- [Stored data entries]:
····················

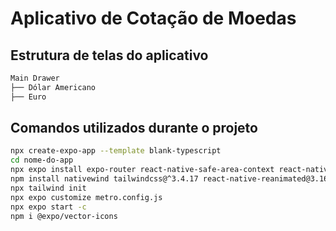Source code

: # Aplicativo de Cotação de Moedas

## Estrutura de telas do aplicativo

```bash
Main Drawer
├── Dólar Americano
├── Euro
```

## Comandos utilizados durante o projeto

```bash
npx create-expo-app --template blank-typescript
cd nome-do-app
npx expo install expo-router react-native-safe-area-context react-native-screens expo-linking expo-constants expo-status-bar
npm install nativewind tailwindcss@^3.4.17 react-native-reanimated@3.16.2 react-native-safe-area-context
npx tailwind init
npx expo customize metro.config.js
npx expo start -c
npm i @expo/vector-icons
```
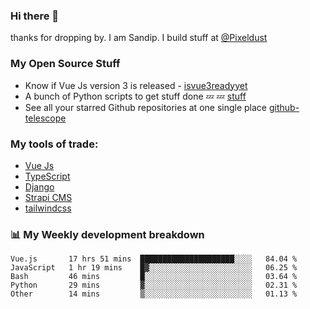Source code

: ### Hi there 👋

thanks for dropping by.
I am Sandip. I build stuff at [@Pixeldust](github.com/pixeldust-in/)

###  **My Open Source Stuff**

 - Know if Vue Js version 3 is released -  [isvue3readyyet](https://github.com/sandiprb/isvue3readyyet)
 - A bunch of Python scripts to get stuff done 💤 💤 [stuff](https://github.com/sandiprb/stuff)
 - See all your starred Github repositories at one single place [github-telescope](https://github.com/sandiprb/github-telescope)



###  **My tools of trade:**
 - [Vue Js](https://github.com/vuejs/vue/)
 - [TypeScript](https://github.com/microsoft/TypeScript)
 - [Django](github.com/django/django)
 - [Strapi CMS](github.com/strapi/strapi)
 - [tailwindcss](https://github.com/tailwindlabs/tailwindcss)


###  📊 **My Weekly development breakdown**
<!--START_SECTION:waka-->
```text
Vue.js       17 hrs 51 mins  █████████████████████░░░░   84.04 % 
JavaScript   1 hr 19 mins    █▓░░░░░░░░░░░░░░░░░░░░░░░   06.25 % 
Bash         46 mins         █░░░░░░░░░░░░░░░░░░░░░░░░   03.64 % 
Python       29 mins         ▓░░░░░░░░░░░░░░░░░░░░░░░░   02.31 % 
Other        14 mins         ▒░░░░░░░░░░░░░░░░░░░░░░░░   01.13 % 
```
<!--END_SECTION:waka-->
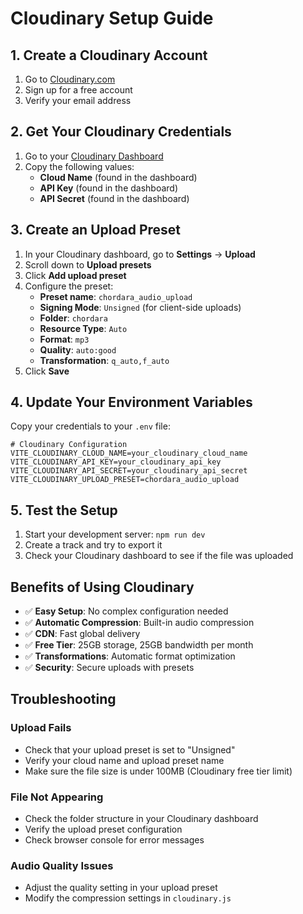 # Cloudinary Setup Guide

## 1. Create a Cloudinary Account

1. Go to [Cloudinary.com](https://cloudinary.com)
2. Sign up for a free account
3. Verify your email address

## 2. Get Your Cloudinary Credentials

1. Go to your [Cloudinary Dashboard](https://cloudinary.com/console)
2. Copy the following values:
   - **Cloud Name** (found in the dashboard)
   - **API Key** (found in the dashboard)
   - **API Secret** (found in the dashboard)

## 3. Create an Upload Preset

1. In your Cloudinary dashboard, go to **Settings** → **Upload**
2. Scroll down to **Upload presets**
3. Click **Add upload preset**
4. Configure the preset:
   - **Preset name**: `chordara_audio_upload`
   - **Signing Mode**: `Unsigned` (for client-side uploads)
   - **Folder**: `chordara`
   - **Resource Type**: `Auto`
   - **Format**: `mp3`
   - **Quality**: `auto:good`
   - **Transformation**: `q_auto,f_auto`
5. Click **Save**

## 4. Update Your Environment Variables

Copy your credentials to your `.env` file:

```env
# Cloudinary Configuration
VITE_CLOUDINARY_CLOUD_NAME=your_cloudinary_cloud_name
VITE_CLOUDINARY_API_KEY=your_cloudinary_api_key
VITE_CLOUDINARY_API_SECRET=your_cloudinary_api_secret
VITE_CLOUDINARY_UPLOAD_PRESET=chordara_audio_upload
```

## 5. Test the Setup

1. Start your development server: `npm run dev`
2. Create a track and try to export it
3. Check your Cloudinary dashboard to see if the file was uploaded

## Benefits of Using Cloudinary

- ✅ **Easy Setup**: No complex configuration needed
- ✅ **Automatic Compression**: Built-in audio compression
- ✅ **CDN**: Fast global delivery
- ✅ **Free Tier**: 25GB storage, 25GB bandwidth per month
- ✅ **Transformations**: Automatic format optimization
- ✅ **Security**: Secure uploads with presets

## Troubleshooting

### Upload Fails
- Check that your upload preset is set to "Unsigned"
- Verify your cloud name and upload preset name
- Make sure the file size is under 100MB (Cloudinary free tier limit)

### File Not Appearing
- Check the folder structure in your Cloudinary dashboard
- Verify the upload preset configuration
- Check browser console for error messages

### Audio Quality Issues
- Adjust the quality setting in your upload preset
- Modify the compression settings in `cloudinary.js`
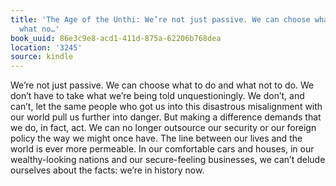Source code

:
 ```yaml
---
title: 'The Age of the Unthi: We’re not just passive. We can choose what to do and
  what no…'
book_uuid: 86e3c9e8-acd1-411d-875a-62206b768dea
location: '3245'
source: kindle
---
```


We’re not just passive. We can choose what to do and what not to do. We don’t have to take what we’re being told unquestioningly. We don’t, and can’t, let the same people who got us into this disastrous misalignment with our world pull us further into danger. But making a difference demands that we do, in fact, act. We can no longer outsource our security or our foreign policy the way we might once have. The line between our lives and the world is ever more permeable. In our comfortable cars and houses, in our wealthy-looking nations and our secure-feeling businesses, we can’t delude ourselves about the facts: we’re in history now.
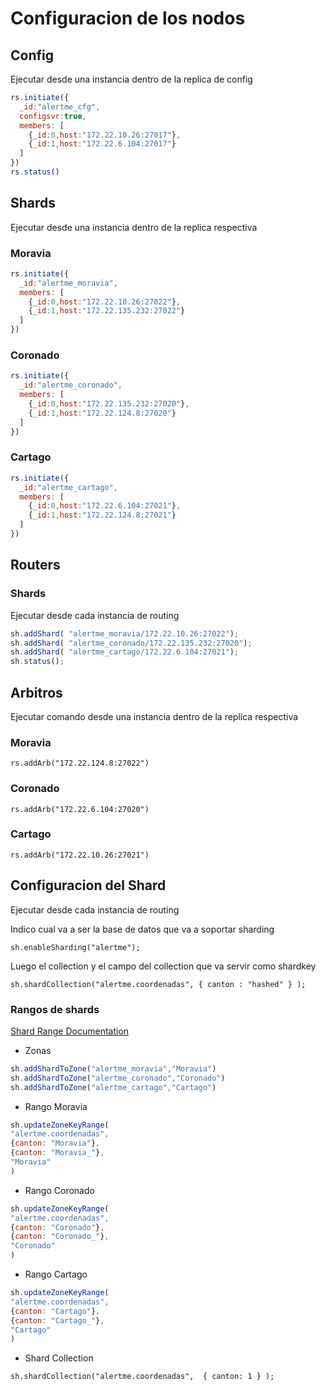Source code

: # Configuracion de los nodos

## Config

Ejecutar desde una instancia dentro de la replica de config

```javascript
rs.initiate({
  _id:"alertme_cfg",
  configsvr:true,
  members: [
    {_id:0,host:"172.22.10.26:27017"},
    {_id:1,host:"172.22.6.104:27017"}
  ]
})
rs.status()
```

## Shards

Ejecutar desde una instancia dentro de la replica respectiva

### Moravia

```javascript
rs.initiate({
  _id:"alertme_moravia",
  members: [
    {_id:0,host:"172.22.10.26:27022"},
    {_id:1,host:"172.22.135.232:27022"}
  ]
})
```

### Coronado

```javascript
rs.initiate({
  _id:"alertme_coronado",
  members: [
    {_id:0,host:"172.22.135.232:27020"},
    {_id:1,host:"172.22.124.8:27020"}
  ]
})
```

### Cartago

```javascript
rs.initiate({
  _id:"alertme_cartago",
  members: [
    {_id:0,host:"172.22.6.104:27021"},
    {_id:1,host:"172.22.124.8:27021"}
  ]
})
```

## Routers

### Shards

Ejecutar desde cada instancia de routing

```javascript
sh.addShard( "alertme_moravia/172.22.10.26:27022");
sh.addShard( "alertme_coronado/172.22.135.232:27020");
sh.addShard( "alertme_cartago/172.22.6.104:27021");
sh.status();
```

## Arbitros

Ejecutar comando desde una instancia dentro de la replica respectiva

### Moravia

`rs.addArb("172.22.124.8:27022")`

### Coronado

`rs.addArb("172.22.6.104:27020")`

### Cartago

`rs.addArb("172.22.10.26:27021")`

## Configuracion del Shard

Ejecutar desde cada instancia de routing

Indico cual va a ser la base de datos que va a soportar sharding

`sh.enableSharding("alertme");`

Luego el collection y el campo del collection que va servir como shardkey

`sh.shardCollection("alertme.coordenadas", { canton : "hashed" } );`


### Rangos de shards

[Shard Range Documentation](https://docs.mongodb.com/manual/reference/method/sh.updateZoneKeyRange/#sh.updateZoneKeyRange)

* Zonas

```javascript
sh.addShardToZone("alertme_moravia","Moravia")
sh.addShardToZone("alertme_coronado","Coronado")
sh.addShardToZone("alertme_cartago","Cartago")
```

* Rango Moravia

```javascript
sh.updateZoneKeyRange(
"alertme.coordenadas",
{canton: "Moravia"},
{canton: "Moravia_"},
"Moravia"
)
```

* Rango Coronado

```javascript
sh.updateZoneKeyRange(
"alertme.coordenadas",
{canton: "Coronado"},
{canton: "Coronado_"},
"Coronado"
)
```

* Rango Cartago

```javascript
sh.updateZoneKeyRange(
"alertme.coordenadas",
{canton: "Cartago"},
{canton: "Cartago_"},
"Cartago"
)
```

* Shard Collection

`sh.shardCollection("alertme.coordenadas",  { canton: 1 } );`
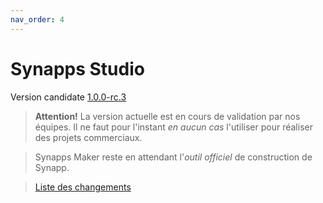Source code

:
 ```yaml
---
nav_order: 4
---
```


# Synapps Studio

Version candidate [1.0.0-rc.3](https://github.com/witsa/synapps/releases/download/1.0.0-rc.3/synapps-studio-setup.zip)

> **Attention!** La version actuelle est en cours de validation par nos équipes.
  Il ne faut pour l'instant *en aucun cas* l'utiliser pour réaliser des projets commerciaux.

> Synapps Maker reste en attendant l'*outil officiel* de construction de Synapp.

> [Liste des changements](https://github.com/witsa/synapps/releases)

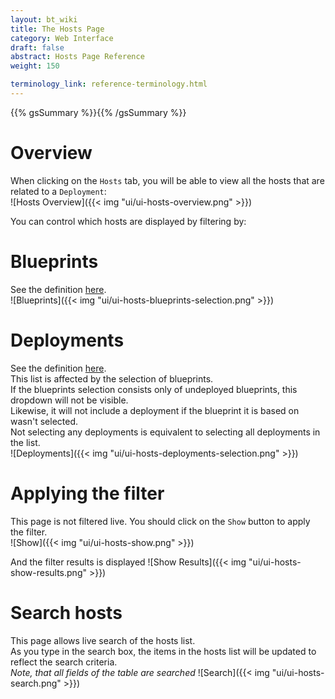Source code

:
```yaml
---
layout: bt_wiki
title: The Hosts Page
category: Web Interface
draft: false
abstract: Hosts Page Reference
weight: 150

terminology_link: reference-terminology.html
---
```

{{% gsSummary %}}{{% /gsSummary %}}

# Overview
When clicking on the `Hosts` tab, you will be able to view all the hosts that are related to a `Deployment`:<br/>
![Hosts Overview]({{< img "ui/ui-hosts-overview.png" >}})


You can control which hosts are displayed by filtering by:

# Blueprints
See the definition [here]({{page.terminology_link}}#blueprint).<br/>
![Blueprints]({{< img "ui/ui-hosts-blueprints-selection.png" >}})

# Deployments
See the definition [here]({{page.terminology_link}}#deployment).<br/>
This list is affected by the selection of blueprints. <br/>
If the blueprints selection consists only of undeployed blueprints, this dropdown will not be visible.<br/>
Likewise, it will not include a deployment if the blueprint it is based on wasn't selected.<br/>
Not selecting any deployments is equivalent to selecting all deployments in the list.<br/>
![Deployments]({{< img "ui/ui-hosts-deployments-selection.png" >}})

# Applying the filter
This page is not filtered live. You should click on the `Show` button to apply the filter.<br/>
![Show]({{< img "ui/ui-hosts-show.png" >}})

And the filter results is displayed
![Show Results]({{< img "ui/ui-hosts-show-results.png" >}})

# Search hosts
This page allows live search of the hosts list.<br/>
As you type in the search box, the items in the hosts list will be updated to reflect the search criteria.<br/>
*Note, that all fields of the table are searched*
![Search]({{< img "ui/ui-hosts-search.png" >}})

····················

- [WHAT TO WORK ON]: The required output is the stretch of entries above from the line containing "- Make sure" through the line containing "### Audio Quality Issues", reproduced exactly.

- [ANSWER AREA]:
- Make sure the file size is under 100MB (Cloudinary free tier limit)

### File Not Appearing
- Check the folder structure in your Cloudinary dashboard
- Verify the upload preset configuration
- Check browser console for error messages

### Audio Quality Issues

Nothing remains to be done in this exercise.